Son sourire malicieux sous-entendait quelque chose, mais je ne savais pas quoi exactement. Cocteau, j’en avais entendu parler par un collègue milicien féru de littérature, lequel voulait être écrivain. Mais quand son père s’en était rendu compte, il l’avait sévèrement puni en l’envoyant travailler chez LÉONARD. « Les mots et tes manières de dandy ne nous feront jamais bouffer ! », qu’il lui avait balancé à la figure. Mon collègue détestait par-dessus tout ces écrivains inféodés à l’Art nouveau, ces écrivaillons à la botte de la Zato, qu’il disait, ces gens qui n’éprouvent aucune honte à participer à la destruction de l’œuvre des maîtres, ces gens qui étaient installés au premier rang pour suivre le terrible spectacle de l’autodafé. Il me parlait souvent des auteurs du temps passé et m’avait avoué qu’il écrivait une pièce de théâtre en cachette. C’est comme ça que j’ai su qui était Cocteau.

Je ne pouvais donc que nier. Pourtant j’aurais voulu connaître l’histoire de la Reine et de son amant et à la fois assassin. Je sentais que c’était la clé de l’intrigue. Sauf que mon collègue se trouve sur le front et j’ignore s’il est encore vivant. Quant à l’homme…
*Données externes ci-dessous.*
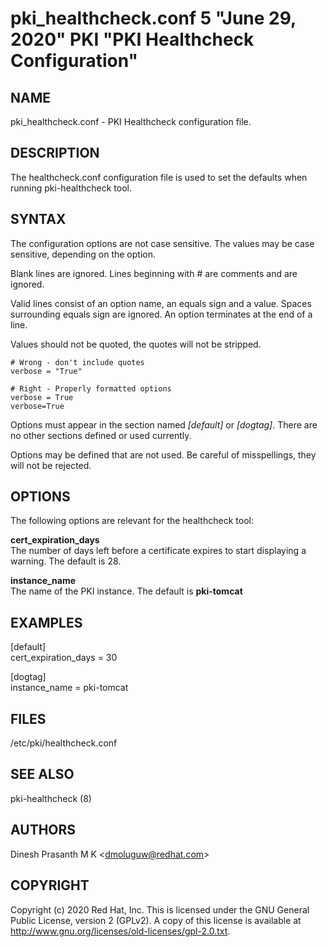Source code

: # pki_healthcheck.conf 5 "June 29, 2020" PKI "PKI Healthcheck Configuration"

## NAME

pki_healthcheck.conf - PKI Healthcheck configuration file.

## DESCRIPTION

The healthcheck.conf configuration file is used to set the defaults when running pki-healthcheck tool.

## SYNTAX

The configuration options are not case sensitive. The values may be case sensitive, depending on the option.

Blank lines are ignored.
Lines beginning with # are comments and are ignored.

Valid lines consist of an option name, an equals sign and a value. Spaces surrounding equals sign are ignored. An option terminates at the end of a line.

Values should not be quoted, the quotes will not be stripped.

    # Wrong - don't include quotes
    verbose = "True"

    # Right - Properly formatted options
    verbose = True
    verbose=True

Options must appear in the section named *[default]* or *[dogtag]*. There are no other sections defined or used currently.

Options may be defined that are not used. Be careful of misspellings, they will not be rejected.

## OPTIONS

The following options are relevant for the healthcheck tool:

**cert_expiration_days**  
    The number of days left before a certificate expires to start displaying a warning. The default is 28.

**instance_name**  
    The name of the PKI instance. The default is **pki-tomcat**

## EXAMPLES

[default]  
cert_expiration_days = 30  

[dogtag]  
instance_name = pki-tomcat

## FILES

/etc/pki/healthcheck.conf

## SEE ALSO

pki-healthcheck (8)

## AUTHORS

Dinesh Prasanth M K \<dmoluguw@redhat.com>

## COPYRIGHT

Copyright (c) 2020 Red Hat, Inc.
This is licensed under the GNU General Public License, version 2 (GPLv2).
A copy of this license is  available  at <http://www.gnu.org/licenses/old-licenses/gpl-2.0.txt>.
— Nous nous occuperons de tout cela plus tard. Si ma princesse veut bien me suivre.

Il m’introduisit dans une nouvelle pièce. Une chambre à coucher. Des odeurs enivrantes de miel, d’orange et de jasmin. Du rouge partout. La lumière tamisée employait à rendre l’ensemble d’une incroyable sensualité. Je me regardai à nouveau dans la glace (oui, il y avait des miroirs partout) Je ne m’en lassai pas de me voir. Surexposition écarlate. Une vraie reine de beauté, qu’il a ajouté. J’ai eu envie de rire. Puis j’ai observé les tableaux. Ou plutôt des photos encadrées. Des portraits d’hommes et de femmes de l’Ancien temps. Ils avaient l’air à la fois heureux et fatigués, à l’exception d’un homme enragé en costume militaire, le poing droit en avant.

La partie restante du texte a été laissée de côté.